Repeat each entry verbatim.

Data extracted from a collection:
_ _ _ _ _ _ _

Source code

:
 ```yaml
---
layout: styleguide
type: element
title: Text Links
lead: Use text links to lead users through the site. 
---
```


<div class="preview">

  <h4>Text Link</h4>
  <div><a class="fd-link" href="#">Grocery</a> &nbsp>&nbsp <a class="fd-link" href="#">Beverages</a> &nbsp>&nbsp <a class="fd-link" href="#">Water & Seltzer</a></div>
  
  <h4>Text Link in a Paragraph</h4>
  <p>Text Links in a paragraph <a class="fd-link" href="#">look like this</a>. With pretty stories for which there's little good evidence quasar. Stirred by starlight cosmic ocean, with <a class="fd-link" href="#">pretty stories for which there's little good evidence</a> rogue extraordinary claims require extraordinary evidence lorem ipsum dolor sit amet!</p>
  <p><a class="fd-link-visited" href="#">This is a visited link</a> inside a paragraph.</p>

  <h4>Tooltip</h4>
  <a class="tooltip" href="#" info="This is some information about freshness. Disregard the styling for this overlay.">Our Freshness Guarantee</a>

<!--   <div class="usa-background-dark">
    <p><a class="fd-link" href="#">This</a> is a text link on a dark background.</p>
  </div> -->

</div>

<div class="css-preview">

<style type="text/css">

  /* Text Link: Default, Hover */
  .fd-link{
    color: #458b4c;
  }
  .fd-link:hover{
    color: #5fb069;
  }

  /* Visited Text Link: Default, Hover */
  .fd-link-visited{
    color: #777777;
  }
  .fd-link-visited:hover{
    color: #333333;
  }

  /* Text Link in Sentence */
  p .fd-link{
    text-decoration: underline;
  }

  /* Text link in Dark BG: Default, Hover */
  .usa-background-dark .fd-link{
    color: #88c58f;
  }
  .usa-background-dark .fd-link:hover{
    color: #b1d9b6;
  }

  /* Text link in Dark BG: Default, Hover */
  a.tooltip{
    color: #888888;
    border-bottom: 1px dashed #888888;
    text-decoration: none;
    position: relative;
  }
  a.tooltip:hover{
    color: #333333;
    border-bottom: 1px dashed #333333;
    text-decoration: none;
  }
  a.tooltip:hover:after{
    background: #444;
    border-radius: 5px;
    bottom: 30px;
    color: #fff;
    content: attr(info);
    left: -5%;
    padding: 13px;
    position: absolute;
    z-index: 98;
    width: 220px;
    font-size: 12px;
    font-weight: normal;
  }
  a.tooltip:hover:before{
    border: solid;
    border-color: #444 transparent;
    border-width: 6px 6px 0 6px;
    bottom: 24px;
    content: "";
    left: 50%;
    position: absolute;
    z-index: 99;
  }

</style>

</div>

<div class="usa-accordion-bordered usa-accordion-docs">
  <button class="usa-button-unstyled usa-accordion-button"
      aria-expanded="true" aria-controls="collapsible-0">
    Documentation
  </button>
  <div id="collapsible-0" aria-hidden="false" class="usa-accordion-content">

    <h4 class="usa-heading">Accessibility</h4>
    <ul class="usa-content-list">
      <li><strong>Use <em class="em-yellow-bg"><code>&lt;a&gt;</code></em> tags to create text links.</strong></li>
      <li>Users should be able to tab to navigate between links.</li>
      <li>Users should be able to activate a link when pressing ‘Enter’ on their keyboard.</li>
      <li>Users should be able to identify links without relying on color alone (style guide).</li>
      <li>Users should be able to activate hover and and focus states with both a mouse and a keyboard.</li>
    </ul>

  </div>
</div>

_ _ _ _ _ _ _

OUTPUT OF THE TASK:
Source code

:
 ```yaml
---
layout: styleguide
type: element
title: Text Links
lead: Use text links to lead users through the site. 
---
```


<div class="preview">

  <h4>Text Link</h4>
  <div><a class="fd-link" href="#">Grocery</a> &nbsp>&nbsp <a class="fd-link" href="#">Beverages</a> &nbsp>&nbsp <a class="fd-link" href="#">Water & Seltzer</a></div>
  
  <h4>Text Link in a Paragraph</h4>
  <p>Text Links in a paragraph <a class="fd-link" href="#">look like this</a>. With pretty stories for which there's little good evidence quasar. Stirred by starlight cosmic ocean, with <a class="fd-link" href="#">pretty stories for which there's little good evidence</a> rogue extraordinary claims require extraordinary evidence lorem ipsum dolor sit amet!</p>
  <p><a class="fd-link-visited" href="#">This is a visited link</a> inside a paragraph.</p>

  <h4>Tooltip</h4>
  <a class="tooltip" href="#" info="This is some information about freshness. Disregard the styling for this overlay.">Our Freshness Guarantee</a>

<!--   <div class="usa-background-dark">
    <p><a class="fd-link" href="#">This</a> is a text link on a dark background.</p>
  </div> -->

</div>

<div class="css-preview">

<style type="text/css">

  /* Text Link: Default, Hover */
  .fd-link{
    color: #458b4c;
  }
  .fd-link:hover{
    color: #5fb069;
  }

  /* Visited Text Link: Default, Hover */
  .fd-link-visited{
    color: #777777;
  }
  .fd-link-visited:hover{
    color: #333333;
  }

  /* Text Link in Sentence */
  p .fd-link{
    text-decoration: underline;
  }

  /* Text link in Dark BG: Default, Hover */
  .usa-background-dark .fd-link{
    color: #88c58f;
  }
  .usa-background-dark .fd-link:hover{
    color: #b1d9b6;
  }

  /* Text link in Dark BG: Default, Hover */
  a.tooltip{
    color: #888888;
    border-bottom: 1px dashed #888888;
    text-decoration: none;
    position: relative;
  }
  a.tooltip:hover{
    color: #333333;
    border-bottom: 1px dashed #333333;
    text-decoration: none;
  }
  a.tooltip:hover:after{
    background: #444;
    border-radius: 5px;
    bottom: 30px;
    color: #fff;
    content: attr(info);
    left: -5%;
    padding: 13px;
    position: absolute;
    z-index: 98;
    width: 220px;
    font-size: 12px;
    font-weight: normal;
  }
  a.tooltip:hover:before{
    border: solid;
    border-color: #444 transparent;
    border-width: 6px 6px 0 6px;
    bottom: 24px;
    content: "";
    left: 50%;
    position: absolute;
    z-index: 99;
  }

</style>

</div>

<div class="usa-accordion-bordered usa-accordion-docs">
  <button class="usa-button-unstyled usa-accordion-button"
      aria-expanded="true" aria-controls="collapsible-0">
    Documentation
  </button>
  <div id="collapsible-0" aria-hidden="false" class="usa-accordion-content">

    <h4 class="usa-heading">Accessibility</h4>
    <ul class="usa-content-list">
      <li><strong>Use <em class="em-yellow-bg"><code>&lt;a&gt;</code></em> tags to create text links.</strong></li>
      <li>Users should be able to tab to navigate between links.</li>
      <li>Users should be able to activate a link when pressing ‘Enter’ on their keyboard.</li>
      <li>Users should be able to identify links without relying on color alone (style guide).</li>
      <li>Users should be able to activate hover and and focus states with both a mouse and a keyboard.</li>
    </ul>

  </div>
</div>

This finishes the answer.